**EXERCISE DIRECTIONS**
Give back the data in full. Leave nothing out.

** Opening DATA LISTING block **

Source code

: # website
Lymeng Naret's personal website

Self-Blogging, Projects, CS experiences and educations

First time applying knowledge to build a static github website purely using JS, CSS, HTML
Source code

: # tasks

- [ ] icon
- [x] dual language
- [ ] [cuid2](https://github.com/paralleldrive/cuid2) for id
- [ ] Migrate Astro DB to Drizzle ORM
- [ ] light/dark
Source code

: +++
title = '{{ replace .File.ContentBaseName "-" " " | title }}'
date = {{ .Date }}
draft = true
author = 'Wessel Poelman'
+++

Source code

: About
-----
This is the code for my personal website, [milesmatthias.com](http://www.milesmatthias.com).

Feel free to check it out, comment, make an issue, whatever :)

** Closing DATA LISTING block **

**ANSWER TO THIS TASK**
Source code

: # website
Lymeng Naret's personal website

Self-Blogging, Projects, CS experiences and educations

First time applying knowledge to build a static github website purely using JS, CSS, HTML
Source code

: # tasks

- [ ] icon
- [x] dual language
- [ ] [cuid2](https://github.com/paralleldrive/cuid2) for id
- [ ] Migrate Astro DB to Drizzle ORM
- [ ] light/dark
Source code

: +++
title = '{{ replace .File.ContentBaseName "-" " " | title }}'
date = {{ .Date }}
draft = true
author = 'Wessel Poelman'
+++

Source code

: About
-----
This is the code for my personal website, [milesmatthias.com](http://www.milesmatthias.com).

Feel free to check it out, comment, make an issue, whatever :)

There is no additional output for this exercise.